In tema di libri parlaci della tua ultima fatica con Paolo Bertolucci

Paolo è un amico: lo conoscevo già da giocatore ma, da quando è diventato capitano di coppa Davis, nel 1997, abbiamo stretto un rapporto che, negli anni, si è consolidato nel nome della stima reciproca come uomini e come conoscitori ed amanti genuini dello sport. Ho suggerito io il suo nome come opinionista quand’ero capo-rubrica alla Gazzetta dello Sport e sono convinto che sia tuttora l’osservatore più attento del settore. Il libro è nato dalle nostre chiacchierate quotidiane al telefono o via what’s up, cose che magari non si possono dire e scrivere compiutamente ma che sono spunti reciproci di riflessione. Quando lui sbarca dalla sua Verona a Milano per commentare Slam e Masters 1000 su Sky si ferma a dormire in un albergo che, guarda caso, dista duecento metri da casa mia. Per cui, la mattina, gli facevo visita e annotavo i suoi pensieri sulle varie fasi che affrontavo del tennis italiano dagli anni 70 ai tempi nostri. Partendo dal titolo che ho scelto io, “Il Rinascimento del tennis italiano”, ho utilizzato le sue riflessioni come approfondimenti ad arricchire la cronistoria che non era mai stata fatta prima. Altri pensieri li ha scritti lui, a penna, e me li ha spediti come pizzini sempre su what’s up”.

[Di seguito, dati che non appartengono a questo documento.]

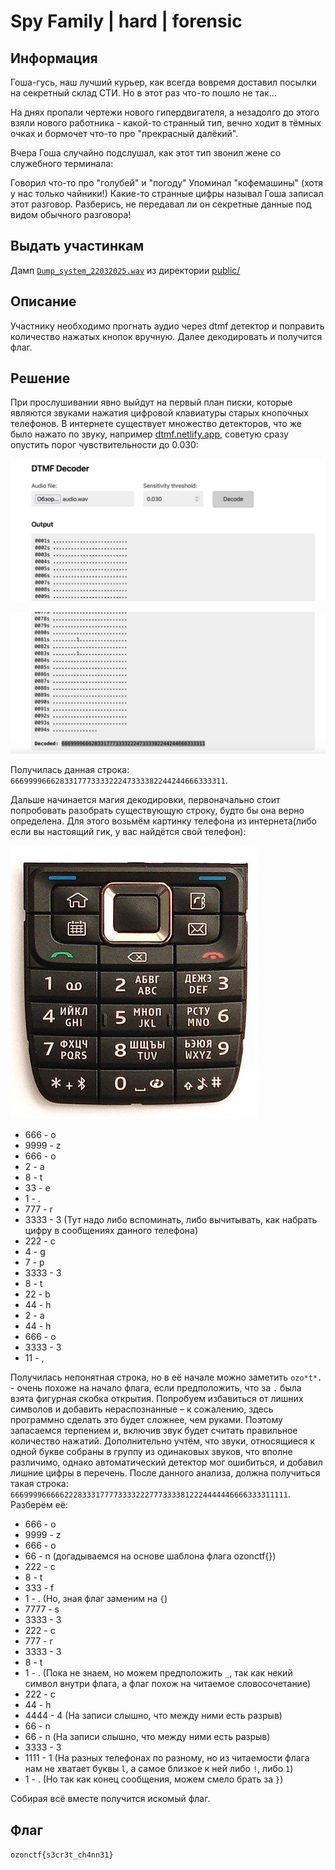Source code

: # Spy Family | hard | forensic

## Информация

Гоша-гусь, наш лучший курьер, как всегда вовремя доставил посылки на секретный склад СТИ. Но в этот раз что-то пошло не так...

На днях пропали чертежи нового гипердвигателя, а незадолго до этого взяли нового работника - какой-то странный тип, вечно ходит в тёмных очках и бормочет что-то про "прекрасный далёкий".

Вчера Гоша случайно подслушал, как этот тип звонил жене со служебного терминала:

Говорил что-то про "голубей" и "погоду" Упоминал "кофемашины" (хотя у нас только чайники!) Какие-то странные цифры называл Гоша записал этот разговор. Разберись, не передавал ли он секретные данные под видом обычного разговора!

## Выдать участинкам

Дамп [`Dump_system_22032025.wav`](public/Dump_system_22032025.wav) из директории [public/](public/)

## Описание

Участнику необходимо прогнать аудио через dtmf детектор и поправить количество нажатых кнопок вручную. Далее декодировать и получится флаг.

## Решение

При прослушивании явно выйдут на первый план писки, которые являются звуками нажатия цифровой клавиатуры старых кнопочных телефонов. В интернете существует множество детекторов, что же было нажато по звуку, например [dtmf.netlify.app](https://dtmf.netlify.app), советую сразу опустить порог чувствительности до 0.030:

![dtmf_decoder_header](solve/dtmf_decoder.png)

![dtmf_decoder_footer](solve/dtmf_decoder_1.png)

Получилась данная строка: `666999966628331777333322247333382244244666333311`.

Дальше начинается магия декодировки, первоначально стоит попробовать разобрать существующую строку, будто бы она верно определена. Для этого возьмём картинку телефона из интернета(либо если вы настоящий гик, у вас найдётся свой телефон):

![phone](solve/phone.jpg)

- 666 - o
- 9999 - z
- 666 - o
- 2 - a
- 8 - t
- 33 - e
- 1 - .
- 777 - r
- 3333 - 3 (Тут надо либо вспоминать, либо вычитывать, как набрать цифру в сообщениях данного телефона)
- 222 - c
- 4 - g
- 7 - p
- 3333 - 3
- 8 - t
- 22 - b
- 44 - h
- 2 - a
- 44 - h
- 666 - o
- 3333 - 3
- 11 - ,

Получилась непонятная строка, но в её начале можно заметить `ozo*t*.` - очень похоже на начало флага, если предположить, что за `.` была взята фигурная скобка открытия. Попробуем избавиться от лишних символов и добавить нераспознанные – к сожалению, здесь программно сделать это будет сложнее, чем руками. Поэтому запасаемся терпением и, включив звук будет считать правильное количество нажатий. Дополнительно учтём, что звуки, относящиеся к одной букве собраны в группу из одинаковых звуков, что вполне различимо, однако автоматический детектор мог ошибиться, и добавил лишние цифры в перечень. После данного анализа, должна получиться такая строка: `66699996666622283331777733332227773333812224444446666333311111`. Разберём её:

- 666 - o
- 9999 - z
- 666 - o
- 66 - n (догадываемся на основе шаблона флага ozonctf{})
- 222 - c
- 8 - t
- 333 - f
- 1 - . (Но, зная флаг заменим на `{`)
- 7777 - s
- 3333 - 3
- 222 - c
- 777 - r
- 3333 - 3
- 8 - t
- 1 - . (Пока не знаем, но можем предположить `_`, так как некий символ внутри флага, а флаг похож на читаемое словосочетание)
- 222 - c
- 44 - h
- 4444 - 4 (На записи слышно, что между ними есть разрыв)
- 66 - n
- 66 - n (На записи слышно, что между ними есть разрыв)
- 3333 - 3
- 1111 - 1 (На разных телефонах по разному, но из читаемости флага нам не хватает буквы `l`, а самое близкое к ней либо `!`, либо `1`)
- 1 - . (Но так как конец сообщения, можем смело брать за `}`)

Собирая всё вместе получится искомый флаг.

## Флаг

`ozonctf{s3cr3t_ch4nn31}`



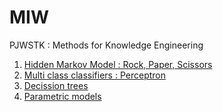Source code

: # MIW
PJWSTK : Methods for Knowledge Engineering

1. [Hidden Markov Model : Rock, Paper, Scissors](miw_pro1.ipynb)
2. [Multi class classifiers : Perceptron](miw_pro2_perceptron.ipynb)
3. [Decission trees](miw_pro3.ipynb)
4. [Parametric models](miw_pro4.ipynb)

Quale tennista a tuo giudizio è stato il più grande della storia e perché

A mio giudizio Rod Laver è stato il più grande, anche per essere stato l’unico della storia a chiudere due volte il Grande Slam, che sarebbero potuti essere di più se non ci si fosse messa di mezzo la divisione fra professionisti e dilettanti. Soprattutto, ricordo vivamente, come trasformasse continuamente qualsiasi fase difensiva in offensiva, quanta varietà di colpi possedesse, quanto fosse impressionante la sua velocità, da cui il nomignolo di Rocket, razzo. Poi di così illuminante ho visto John McEnroe, Roger Federer e, oggi, a sprazzi Dennis Shapovalov. Fabio Fognini e … Lorenzo Musetti.

Cambio in panchina Barazzutti Volandri come lo giudichi

Gli anni passano per tutti: io, per vent’anni buoni ho viaggiato per oltre 150 giorni l’anno ed ero in grado di sostenere lo sforzo fisico e psicologico di chi, appena sbarcato in un’altra nazione, magari con un altro fuso, con altre abitudini alimentari ed altre lingue, doveva comunque assicurare più articoli al giorno per un giornale d’élite com’è stata la Gazzetta dello Sport, con vendite stratosferiche e qualità straordinaria dei suoi giornalisti. Oggi viaggiare mi fa fatica, ci metto tanto di più a recuperare e ad adattarmi, mi sento sempre molto più giovane della mia età anagrafica, dentro, ma gli anni passano per tutti. E quindi anche Corrado Barazzutti deve accettare questa legge della vita: ha fatto la sua parte ma è giusto che lasci spazio ai giovani, come ho fatto io lasciando la Gazzetta nel 2015, subito dopo l’indimenticabile finale degli Us Open Pennetta-Vinci, finora l’acme del tennis italiano. Filippo Volandri, del resto, ha le qualità giuste sia come ex tennista di livello che come persona per meritarsi un simile ruolo. Che, comunque, da capitano di Davis, è molto cambiato rispetto al passato quando le partite della nazionale erano di più nel corso della stagione e i coach privati non erano così inseriti nel gruppo.